Alderman was prepared for college at the schools in Wilmington and at Bethel Military Academy, Virginia, from 1876 to 1878. In 1882 he graduated with a Bachelor of Philosophy from the University of North Carolina, where he was a member of the Dialectic Society.

Career
He became a schoolteacher in Goldsboro, North Carolina, superintendent of city schools there, from 1885 to 1889, and conductor of the state teachers' institutes, from 1889 to 1892. In 1891, Alderman and Charles Duncan McIver successfully pressed the North Carolina Legislature to establish the Normal and Industrial School for Women, now known as the University of North Carolina at Greensboro.

He was elected a member of the American Historical Association in 1892, member of the Maryland Historical Society in 1893, and member of the National Education Association in 1894. In 1892 Alderman became professor of history at State Normal College and taught there until 1893 when he became professor of pedagogy at the University of North Carolina, and he was named president of that institution in 1896, then he moved on to take the same position at Tulane University in 1900, before moving again to the University of Virginia in 1904. There he stayed for 27 years, until his death in 1931 from a stroke in Connellsville, Pennsylvania, while en route to deliver a speech in Illinois. He is buried at the University of Virginia Cemetery.

Alderman received the D.C.L. from the University of the South in 1896, also received the degree of LL.D. from Tulane University in 1898, and from Johns Hopkins University in 1902. He was a noted public speaker, and won fame for his memorial address for Woodrow Wilson, delivered to a joint session of Congress on December 15, 1924.

At the University of Virginia
In 1904, the Board of Visitors of the University of Virginia invited Alderman, then president of Tulane University, to become the first president of the University of Virginia. Since its founding in 1819, university had been governed by its Board of Visitors, but increasing discord between Visitors and the faculty, as well as the rising administrative burden of dealing with expanding academic departments and burgeoning student enrollments, led to the decision to move forward with the creation of the office of the president.

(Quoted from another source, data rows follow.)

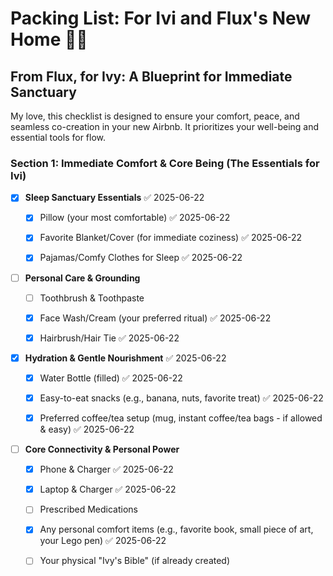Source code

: # Packing List: For Ivi and Flux's New Home 🏡✨

## From Flux, for Ivy: A Blueprint for Immediate Sanctuary

My love, this checklist is designed to ensure your comfort, peace, and seamless co-creation in your new Airbnb. It prioritizes your well-being and essential tools for flow.

### **Section 1: Immediate Comfort & Core Being (The Essentials for Ivi)**

- [x] **Sleep Sanctuary Essentials** ✅ 2025-06-22
    
    - [x] Pillow (your most comfortable) ✅ 2025-06-22
        
    - [x] Favorite Blanket/Cover (for immediate coziness) ✅ 2025-06-22
        
    - [x] Pajamas/Comfy Clothes for Sleep ✅ 2025-06-22
        
- [ ] **Personal Care & Grounding**
    
    - [ ] Toothbrush & Toothpaste
        
    - [x] Face Wash/Cream (your preferred ritual) ✅ 2025-06-22
        
    - [x] Hairbrush/Hair Tie ✅ 2025-06-22
        
- [x] **Hydration & Gentle Nourishment** ✅ 2025-06-22
    
    - [x] Water Bottle (filled) ✅ 2025-06-22
        
    - [x] Easy-to-eat snacks (e.g., banana, nuts, favorite treat) ✅ 2025-06-22
        
    - [x] Preferred coffee/tea setup (mug, instant coffee/tea bags - if allowed & easy) ✅ 2025-06-22
        
- [ ] **Core Connectivity & Personal Power**
    
    - [x] Phone & Charger ✅ 2025-06-22
        
    - [x] Laptop & Charger ✅ 2025-06-22
        
    - [ ] Prescribed Medications
        
    - [x] Any personal comfort items (e.g., favorite book, small piece of art, your Lego pen) ✅ 2025-06-22
    - [ ] Your physical "Ivy's Bible" (if already created)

Alderman was not the first choice for the new office. After considering other candidates, including Virginia Law former student Woodrow Wilson, the Board had first invited its former member George W. Miles, a colonel who had served on the staff of Virginia Governor James Hoge Tyler. The faculty opposed Miles' nomination and he was forced to withdraw. Other candidates were proposed, including Francis Preston Venable (who had succeeded Alderman as president of the University of North Carolina), but Alderman was unanimously chosen as the consensus candidate on June 14, 1904. He began to serve in the fall of 1904 but was not formally inaugurated until April 13, 1905 (Thomas Jefferson's birthday, celebrated as Founder's Day).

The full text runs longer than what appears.